• Records for the task
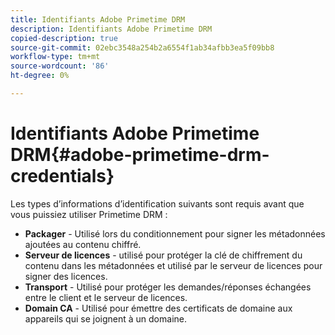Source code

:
 ```yaml
---
title: Identifiants Adobe Primetime DRM
description: Identifiants Adobe Primetime DRM
copied-description: true
source-git-commit: 02ebc3548a254b2a6554f1ab34afbb3ea5f09bb8
workflow-type: tm+mt
source-wordcount: '86'
ht-degree: 0%

---
```


# Identifiants Adobe Primetime DRM{#adobe-primetime-drm-credentials}

Les types d’informations d’identification suivants sont requis avant que vous puissiez utiliser Primetime DRM :

* **Packager** - Utilisé lors du conditionnement pour signer les métadonnées ajoutées au contenu chiffré.
* **Serveur de licences** - utilisé pour protéger la clé de chiffrement du contenu dans les métadonnées et utilisé par le serveur de licences pour signer des licences.
* **Transport** - Utilisé pour protéger les demandes/réponses échangées entre le client et le serveur de licences.
* **Domain CA** - Utilisé pour émettre des certificats de domaine aux appareils qui se joignent à un domaine.
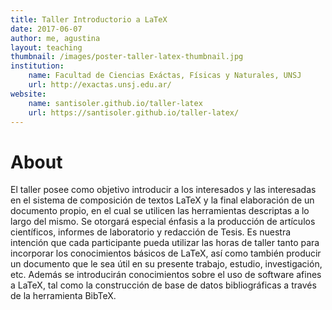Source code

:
 ```yaml
---
title: Taller Introductorio a LaTeX
date: 2017-06-07
author: me, agustina
layout: teaching
thumbnail: /images/poster-taller-latex-thumbnail.jpg
institution:
    name: Facultad de Ciencias Exáctas, Físicas y Naturales, UNSJ
    url: http://exactas.unsj.edu.ar/
website:
    name: santisoler.github.io/taller-latex
    url: https://santisoler.github.io/taller-latex/
---
```


# About

El taller posee como objetivo introducir a los interesados y las interesadas en
el sistema de composición de textos LaTeX y la final elaboración de un
documento propio, en el cual se utilicen las herramientas descriptas a lo largo
del mismo. Se otorgará especial énfasis a la producción de artículos
científicos, informes de laboratorio y redacción de Tesis. Es nuestra intención
que cada participante pueda utilizar las horas de taller tanto para incorporar
los conocimientos básicos de LaTeX, así como también producir un documento que
le sea útil en su presente trabajo, estudio, investigación, etc. Además se
introducirán conocimientos sobre el uso de software afines a LaTeX, tal como la
construcción de base de datos bibliográficas a través de la herramienta BibTeX.
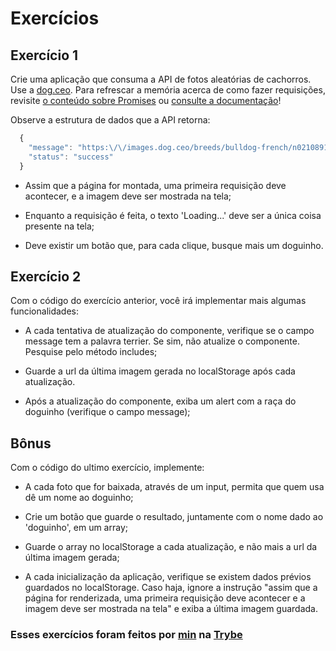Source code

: # Exercícios

## Exercício 1

Crie uma aplicação que consuma a API de fotos aleatórias de cachorros. Use a [dog.ceo](https://dog.ceo/dog-api/). Para refrescar a memória acerca de como fazer requisições, revisite [o conteúdo sobre Promises](https://app.betrybe.com/course/fundamentals/js-asynchronous/promises) ou [consulte a documentação](https://developer.mozilla.org/pt-BR/docs/Web/API/Fetch_API/Using_Fetch)!

Observe a estrutura de dados que a API retorna:

```javascript 
  {
    "message": "https:\/\/images.dog.ceo/breeds/bulldog-french/n02108915_5306.jpg",
    "status": "success"
  }
```

  - Assim que a página for montada, uma primeira requisição deve acontecer, e a imagem deve ser mostrada na tela;

  - Enquanto a requisição é feita, o texto 'Loading...' deve ser a única coisa presente na tela;

  - Deve existir um botão que, para cada clique, busque mais um doguinho.


## Exercício 2

Com o código do exercício anterior, você irá implementar mais algumas funcionalidades:

- A cada tentativa de atualização do componente, verifique se o campo message tem a palavra terrier. Se sim, não atualize o componente. Pesquise pelo método includes;

- Guarde a url da última imagem gerada no localStorage após cada atualização.

- Após a atualização do componente, exiba um alert com a raça do doguinho (verifique o campo message);

## Bônus

Com o código do ultimo exercício, implemente:

- A cada foto que for baixada, através de um input, permita que quem usa dê um nome ao doguinho;

- Crie um botão que guarde o resultado, juntamente com o nome dado ao 'doguinho', em um array;

- Guarde o array no localStorage a cada atualização, e não mais a url da última imagem gerada;

- A cada inicialização da aplicação, verifique se existem dados prévios guardados no localStorage. Caso haja, ignore a instrução "assim que a página for renderizada, uma primeira requisição deve acontecer e a imagem deve ser mostrada na tela" e exiba a última imagem guardada.

### Esses exercícios foram feitos por [min](https://www.linkedin.com/in/jonathanrei5/) na [Trybe](https://www.betrybe.com/)
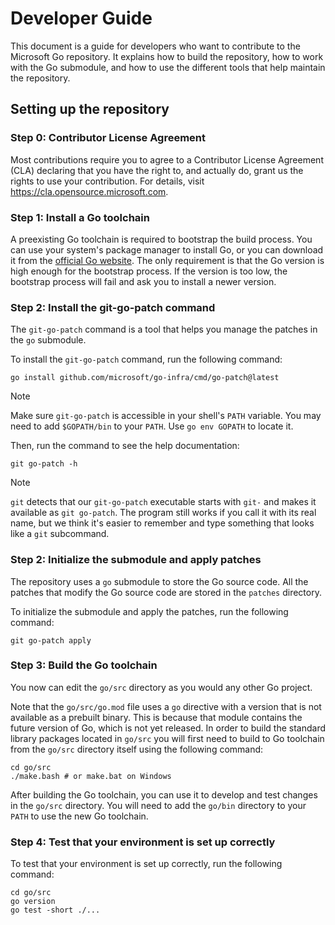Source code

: # Developer Guide

This document is a guide for developers who want to contribute to the Microsoft Go repository.
It explains how to build the repository, how to work with the Go submodule, and how to use the different tools
that help maintain the repository.

## Setting up the repository

### Step 0: Contributor License Agreement

Most contributions require you to agree to a Contributor License Agreement (CLA) declaring that you have the right to, and actually do, grant us the rights to use your contribution.
For details, visit https://cla.opensource.microsoft.com.

### Step 1: Install a Go toolchain

A preexisting Go toolchain is required to bootstrap the build process.
You can use your system's package manager to install Go, or you can download it from the [official Go website](https://golang.org/dl/).
The only requirement is that the Go version is high enough for the bootstrap process.
If the version is too low, the bootstrap process will fail and ask you to install a newer version.

### Step 2: Install the git-go-patch command

The `git-go-patch` command is a tool that helps you manage the patches in the `go` submodule.

To install the `git-go-patch` command, run the following command:

```
go install github.com/microsoft/go-infra/cmd/go-patch@latest
```

> [!NOTE]
> Make sure `git-go-patch` is accessible in your shell's `PATH` variable.
> You may need to add `$GOPATH/bin` to your `PATH`. Use `go env GOPATH` to locate it.

Then, run the command to see the help documentation:

```
git go-patch -h
```

> [!NOTE]
> `git` detects that our `git-go-patch` executable starts with `git-` and makes it available as `git go-patch`.
> The program still works if you call it with its real name, but we think it's easier to remember and type something that looks like a `git` subcommand.

### Step 2: Initialize the submodule and apply patches

The repository uses a `go` submodule to store the Go source code.
All the patches that modify the Go source code are stored in the `patches` directory.

To initialize the submodule and apply the patches, run the following command:

```
git go-patch apply
```

### Step 3: Build the Go toolchain

You now can edit the `go/src` directory as you would any other Go project.

Note that the `go/src/go.mod` file uses a `go` directive with a version that is not available as a prebuilt binary.
This is because that module contains the future version of Go, which is not yet released.
In order to build the standard library packages located in `go/src` you will first need to build to Go toolchain from the `go/src` directory itself using the following command:

```
cd go/src
./make.bash # or make.bat on Windows
```

After building the Go toolchain, you can use it to develop and test changes in the `go/src` directory.
You will need to add the `go/bin` directory to your `PATH` to use the new Go toolchain.

### Step 4: Test that your environment is set up correctly

To test that your environment is set up correctly, run the following command:

```
cd go/src
go version
go test -short ./...
```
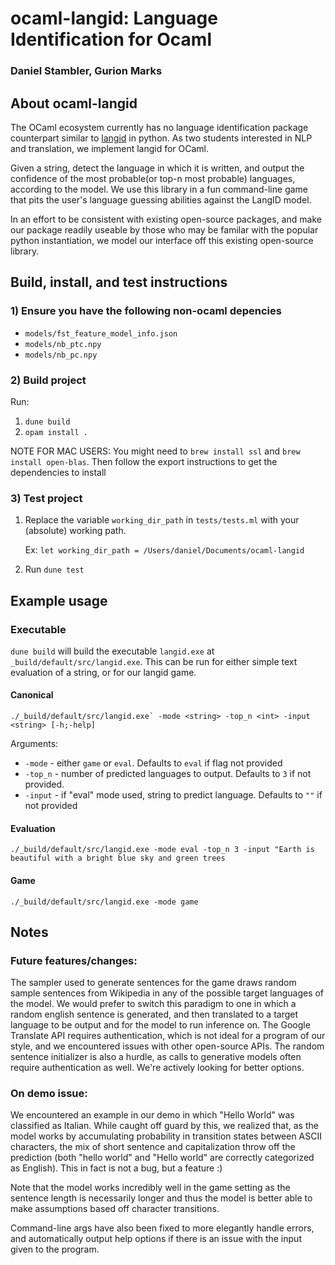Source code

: # ocaml-langid: Language Identification for Ocaml

### Daniel Stambler, Gurion Marks

## About ocaml-langid

The OCaml ecosystem currently has no language identification package counterpart similar to [langid](https://github.com/saffsd/langid.py) in python. As two students interested in NLP and translation, we implement langid for OCaml. 

Given a string, detect the language in which it is written, and output the confidence of the most probable(or top-n most probable) languages, according to the model. 
We use this library in a fun command-line game that pits the user's language guessing abilities against the LangID model.

In an effort to be consistent with existing open-source packages, and make our package readily useable by those who may be familar with the popular python instantiation, we model our interface off this existing open-source library.

## Build, install, and test instructions

### 1) Ensure you have the following non-ocaml depencies
* `models/fst_feature_model_info.json`
* `models/nb_ptc.npy`
* `models/nb_pc.npy`

### 2) Build project
Run:
1) `dune build`
2) `opam install .`

NOTE FOR MAC USERS: You might need to `brew install ssl` and `brew install open-blas`. Then follow the export instructions to get the dependencies to install

### 3) Test project
1) Replace the variable `working_dir_path` in `tests/tests.ml` with your (absolute) working path.

    Ex: `let working_dir_path = /Users/daniel/Documents/ocaml-langid`

2) Run `dune test`

## Example usage
### Executable
`dune build` will build the executable `langid.exe` at `_build/default/src/langid.exe`. This can be run for either simple text evaluation of a string, or for our langid game.

#### Canonical
```./_build/default/src/langid.exe` -mode <string> -top_n <int> -input <string> [-h;-help]```

Arguments:
* `-mode` - either `game` or `eval`. Defaults to `eval` if flag not provided
* `-top_n` - number of predicted languages to output. Defaults to `3` if not provided.
* `-input` - if "eval" mode used, string to predict language. Defaults to `""` if not provided

#### Evaluation
```./_build/default/src/langid.exe -mode eval -top_n 3 -input "Earth is beautiful with a bright blue sky and green trees```

#### Game
```./_build/default/src/langid.exe -mode game```

## Notes

### Future features/changes:
The sampler used to generate sentences for the game draws random sample sentences from Wikipedia in any of the possible target languages of the model. We would prefer to switch this paradigm to one in which a random english sentence is generated, and then translated to a target language to be output and for the model to run inference on. The Google Translate API requires authentication, which is not ideal for a program of our style, and we encountered issues with other open-source APIs. The random sentence initializer is also a hurdle, as calls to generative models often require authentication as well. We're actively looking for better options.

### On demo issue:
We encountered an example in our demo in which "Hello World" was classified as Italian. While caught off guard by this, we realized that, as the model works by accumulating probability in transition states between ASCII characters, the mix of short sentence and capitalization throw off the prediction (both "hello world" and "Hello world" are correctly categorized as English). This in fact is not a bug, but a feature :)

Note that the model works incredibly well in the game setting as the sentence length is necessarily longer and thus the model is better able to make assumptions based off character transitions.

Command-line args have also been fixed to more elegantly handle errors, and automatically output help options if there is an issue with the input given to the program.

• What you will do
Hand back the exact lines from the start of the entries to the line with "# Identifiants Adobe", both ends kept and pictures left out.

• Result of this exercise
Source code

:
 ```yaml
---
title: Identifiants Adobe Primetime DRM
description: Identifiants Adobe Primetime DRM
copied-description: true
source-git-commit: 02ebc3548a254b2a6554f1ab34afbb3ea5f09bb8
workflow-type: tm+mt
source-wordcount: '86'
ht-degree: 0%

---
```


# Identifiants Adobe Primetime DRM{#adobe-primetime-drm-credentials}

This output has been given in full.